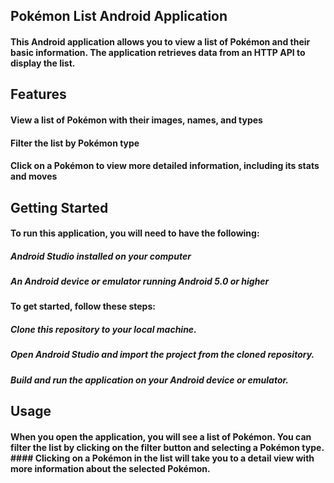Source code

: ## Pokémon List Android Application

#### This Android application allows you to view a list of Pokémon and their basic information. The application retrieves data from an HTTP API to display the list.

## Features

#### View a list of Pokémon with their images, names, and types
#### Filter the list by Pokémon type
#### Click on a Pokémon to view more detailed information, including its stats and moves

## Getting Started

#### To run this application, you will need to have the following:

##### Android Studio installed on your computer
##### An Android device or emulator running Android 5.0 or higher

#### To get started, follow these steps:

##### Clone this repository to your local machine.
##### Open Android Studio and import the project from the cloned repository.
##### Build and run the application on your Android device or emulator.

## Usage

#### When you open the application, you will see a list of Pokémon. You can filter the list by clicking on the filter button and selecting a Pokémon type. #### Clicking on a Pokémon in the list will take you to a detail view with more information about the selected Pokémon.
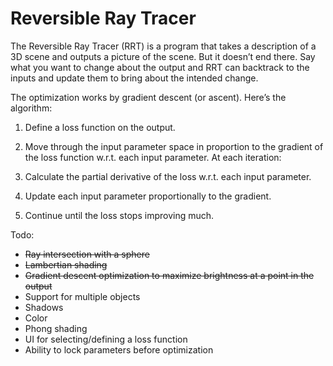 # Reversible Ray Tracer
The Reversible Ray Tracer (RRT) is a program that takes a description of a 3D scene and outputs a picture of the scene. But it doesn’t end there. Say what you want to change about the output and RRT can backtrack to the inputs and update them to bring about the intended change.

The optimization works by gradient descent (or ascent). Here’s the algorithm:

1. Define a loss function on the output.

2. Move through the input parameter space in proportion to the gradient of the loss function w.r.t. each input parameter. At each iteration:

  1. Calculate the partial derivative of the loss w.r.t. each input parameter.
  2. Update each input parameter proportionally to the gradient.

3. Continue until the loss stops improving much.

Todo:
* ~~Ray intersection with a sphere~~
* ~~Lambertian shading~~
* ~~Gradient descent optimization to maximize brightness at a point in the output~~
* Support for multiple objects
* Shadows
* Color
* Phong shading
* UI for selecting/defining a loss function
* Ability to lock parameters before optimization
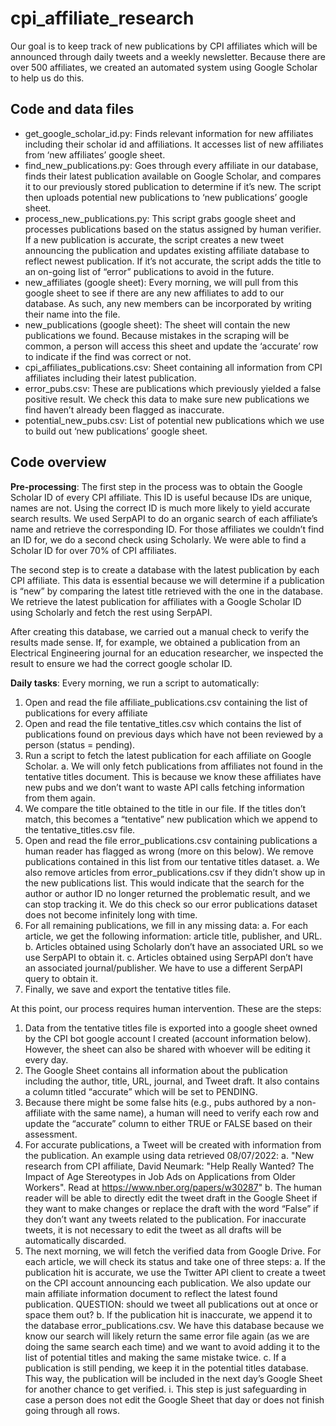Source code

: # cpi_affiliate_research
Our goal is to keep track of new publications by CPI affiliates which will be announced through daily tweets and a weekly newsletter. Because there are over 500 affiliates, we created an automated system using Google Scholar to help us do this.

## Code and data files

* get_google_scholar_id.py: Finds relevant information for new affiliates including their scholar id and affiliations. It accesses list of new affiliates from ‘new affiliates’ google sheet.
* find_new_publications.py: Goes through every affiliate in our database, finds their latest publication available on Google Scholar, and compares it to our previously stored publication to determine if it’s new. The script then uploads potential new publications to ‘new publications’ google sheet.
* process_new_publications.py: This script grabs google sheet and processes publications based on the status assigned by human verifier. If a new publication is accurate, the script creates a new tweet announcing the publication and updates existing affiliate database to reflect newest publication. If it’s not accurate, the script adds the title to an on-going list of “error” publications to avoid in the future.
* new_affiliates (google sheet): Every morning, we will pull from this google sheet to see if there are any new affiliates to add to our database. As such, any new members can be incorporated by writing their name into the file.
* new_publications (google sheet): The sheet will contain the new publications we found. Because mistakes in the scraping will be common, a person will access this sheet and update the ‘accurate’ row to indicate if the find was correct or not.
* cpi_affiliates_publications.csv: Sheet containing all information from CPI affiliates including their latest publication.
* error_pubs.csv: These are publications which previously yielded a false positive result. We check this data to make sure new publications we find haven’t already been flagged as inaccurate.
* potential_new_pubs.csv: List of potential new publications which we use to build out ‘new publications’ google sheet.

## Code overview

**Pre-processing**: The first step in the process was to obtain the Google Scholar ID of every CPI affiliate. This ID is useful because IDs are unique, names are not. Using the correct ID is much more likely to yield accurate search results. We used SerpAPI to do an organic search of each affiliate’s name and retrieve the corresponding ID. For those affiliates we couldn’t find an ID for, we do a second check using Scholarly. We were able to find a Scholar ID for over 70% of CPI affiliates. 

The second step is to create a database with the latest publication by each CPI affiliate. This data is essential because we will determine if a publication is “new” by comparing the latest title retrieved with the one in the database. We retrieve the latest publication for affiliates with a Google Scholar ID using Scholarly and fetch the rest using SerpAPI. 

After creating this database, we carried out a manual check to verify the results made sense. If, for example, we obtained a publication from an Electrical Engineering journal for an education researcher, we inspected the result to ensure we had the correct google scholar ID. 

**Daily tasks**: Every morning, we run a script to automatically:
1.	Open and read the file affiliate_publications.csv containing the list of publications for every affiliate
2.	Open and read the file tentative_titles.csv which contains the list of publications found on previous days which have not been reviewed by a person (status = pending).
3.	Run a script to fetch the latest publication for each affiliate on Google Scholar. 
a.	We will only fetch publications from affiliates not found in the tentative titles document. This is because we know these affiliates have new pubs and we don’t want to waste API calls fetching information from them again.
4.	We compare the title obtained to the title in our file. If the titles don’t match, this becomes a “tentative” new publication which we append to the tentative_titles.csv file.
5.	Open and read the file error_publications.csv containing publications a human reader has flagged as wrong (more on this below). We remove publications contained in this list from our tentative titles dataset.
a.	We also remove articles from error_publications.csv if they didn’t show up in the new publications list. This would indicate that the search for the author or author ID no longer returned the problematic result, and we can stop tracking it. We do this check so our error publications dataset does not become infinitely long with time. 
6.	For all remaining publications, we fill in any missing data:
a.	For each article, we get the following information: article title, publisher, and URL.
b.	Articles obtained using Scholarly don’t have an associated URL so we use SerpAPI to obtain it.
c.	Articles obtained using SerpAPI don’t have an associated journal/publisher. We have to use a different SerpAPI query to obtain it.
7.	Finally, we save and export the tentative titles file.

At this point, our process requires human intervention. These are the steps:
1.	Data from the tentative titles file is exported into a google sheet owned by the CPI bot google account I created (account information below). However, the sheet can also be shared with whoever will be editing it every day.
2.	The Google Sheet contains all information about the publication including the author, title, URL, journal, and Tweet draft. It also contains a column titled “accurate” which will be set to PENDING.
3.	Because there might be some false hits (e.g., pubs authored by a non-affiliate with the same name), a human will need to verify each row and update the “accurate” column to either TRUE or FALSE based on their assessment. 
4.	For accurate publications, a Tweet will be created with information from the publication. An example using data retrieved 08/07/2022:
a.	"New research from CPI affiliate, David Neumark: "Help Really Wanted? The Impact of Age Stereotypes in Job Ads on Applications from Older Workers". Read at https://www.nber.org/papers/w30287"
b.	The human reader will be able to directly edit the tweet draft in the Google Sheet if they want to make changes or replace the draft with the word “False” if they don’t want any tweets related to the publication. For inaccurate tweets, it is not necessary to edit the tweet as all drafts will be automatically discarded.
5.	The next morning, we will fetch the verified data from Google Drive. For each article, we will check its status and take one of three steps:
a.	If the publication hit is accurate, we use the Twitter API client to create a tweet on the CPI account announcing each publication. We also update our main affiliate information document to reflect the latest found publication. QUESTION: should we tweet all publications out at once or space them out?
b.	If the publication hit is inaccurate, we append it to the database error_publications.csv. We have this database because we know our search will likely return the same error file again (as we are doing the same search each time) and we want to avoid adding it to the list of potential titles and making the same mistake twice. 
c.	If a publication is still pending, we keep it in the potential titles database. This way, the publication will be included in the next day’s Google Sheet for another chance to get verified.
i.	This step is just safeguarding in case a person does not edit the Google Sheet that day or does not finish going through all rows. 
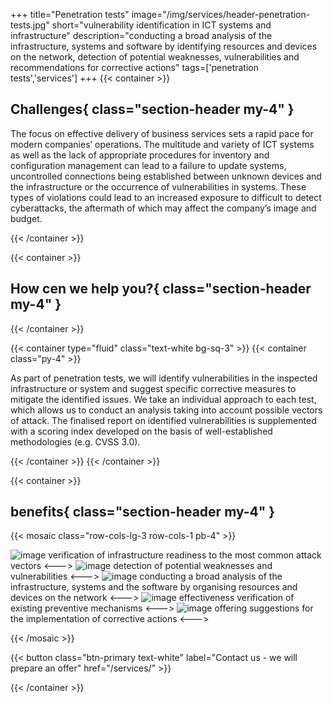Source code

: +++
title="Penetration tests"
image="/img/services/header-penetration-tests.jpg"
short="vulnerability identification in ICT systems and infrastructure"
description="conducting a broad analysis of the infrastructure, systems and software by identifying resources and devices on the network, detection of potential weaknesses, vulnerabilities and recommendations for corrective actions"
tags=['penetration tests','services']
+++
{{< container >}}
## Challenges{ class="section-header my-4" }

The focus on effective delivery of business services sets a rapid pace for modern companies’ operations. The multitude and variety of ICT systems as well as the lack of appropriate procedures for inventory and configuration management can lead to a failure to update systems, uncontrolled connections being established between unknown devices and the infrastructure or the occurrence of vulnerabilities in systems. These types of violations could lead to an increased exposure to difficult to detect cyberattacks, the aftermath of which may affect the company’s image and budget.


{{< /container >}}

{{< container >}}
## How cen we help you?{ class="section-header my-4" }
{{< /container >}}

{{< container type="fluid" class="text-white bg-sq-3" >}}
{{< container class="py-4" >}}

As part of penetration tests, we will identify vulnerabilities in the inspected infrastructure or system and suggest specific corrective measures to mitigate the identified issues. We take an individual approach to each test, which allows us to conduct an analysis taking into account possible vectors of attack. The finalised report on identified vulnerabilities is supplemented with a scoring index developed on the basis of well-established methodologies (e.g. CVSS 3.0).

{{< /container >}}
{{< /container >}}

{{< container >}}
## benefits{ class="section-header my-4" }

{{< mosaic class="row-cols-lg-3 row-cols-1 pb-4" >}}

![image](/img/icons/ik_komponenty.png)
verification of infrastructure readiness to the most common attack vectors
<--->
![image](/img/icons/icon_bug.png)
detection of potential weaknesses and vulnerabilities
<--->
![image](/img/icons/icon_network.png)
conducting a broad analysis of the infrastructure, systems and the software by organising resources and devices on the network
<--->
![image](/img/icons/icon_lock_2.png)
effectiveness verification of existing preventive mechanisms
<--->
![image](/img/icons/ik_certyfikat.png)
offering suggestions for the implementation of corrective actions
<--->


{{< /mosaic >}}

{{< button class="btn-primary text-white" label="Contact us - we will prepare an offer" href="/services/" >}}

{{< /container >}}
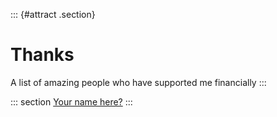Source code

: ::: {#attract .section}
# Thanks

A list of amazing people who have supported me financially
:::

::: section
[Your name here?](#)
:::
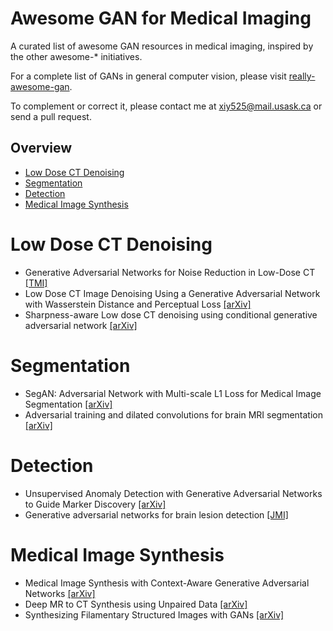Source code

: # Awesome GAN for Medical Imaging
A curated list of awesome GAN resources in medical imaging, inspired by the other awesome-* initiatives.

For a complete list of GANs in general computer vision, please visit [really-awesome-gan](https://github.com/nightrome/really-awesome-gan).

To complement or correct it, please contact me at xiy525@mail.usask.ca or send a pull request.

## Overview
- [Low Dose CT Denoising](#low-dose-ct-denoising)
- [Segmentation](#segmentation)
- [Detection](#detection)
- [Medical Image Synthesis](#medical-image-synthesis)

# Low Dose CT Denoising
- Generative Adversarial Networks for Noise Reduction in Low-Dose CT [[TMI]](http://ieeexplore.ieee.org/document/7934380/)
- Low Dose CT Image Denoising Using a Generative Adversarial Network with Wasserstein Distance and Perceptual Loss [[arXiv]](https://arxiv.org/abs/1708.00961)
- Sharpness-aware Low dose CT denoising using conditional generative adversarial network [[arXiv]](https://arxiv.org/abs/1708.06453)


# Segmentation
- SegAN: Adversarial Network with Multi-scale L1 Loss for Medical Image Segmentation [[arXiv]](https://arxiv.org/abs/1706.01805)
- Adversarial training and dilated convolutions for brain MRI segmentation [[arXiv]](https://arxiv.org/abs/1707.03195)

# Detection
- Unsupervised Anomaly Detection with Generative Adversarial Networks to Guide Marker Discovery [[arXiv]](https://arxiv.org/abs/1703.05921)
- Generative adversarial networks for brain lesion detection [[JMI]](https://www.spiedigitallibrary.org/conference-proceedings-of-spie/10133/1/Generative-adversarial-networks-for-brain-lesion-detection/10.1117/12.2254487.short)

# Medical Image Synthesis
- Medical Image Synthesis with Context-Aware Generative Adversarial Networks [[arXiv]](https://arxiv.org/abs/1612.05362)
- Deep MR to CT Synthesis using Unpaired Data [[arXiv]](https://arxiv.org/abs/1708.01155)
- Synthesizing Filamentary Structured Images with GANs [[arXiv]](https://arxiv.org/abs/1706.02185)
------------------------------------------------------------
Look above for the line that contains "The optimization works". Starting there, transcribe every line exactly until you have copied the line that contains "2. Move through".

▶ Finished task:
The optimization works by gradient descent (or ascent). Here’s the algorithm:

1. Define a loss function on the output.

2. Move through the input parameter space in proportion to the gradient of the loss function w.r.t. each input parameter. At each iteration:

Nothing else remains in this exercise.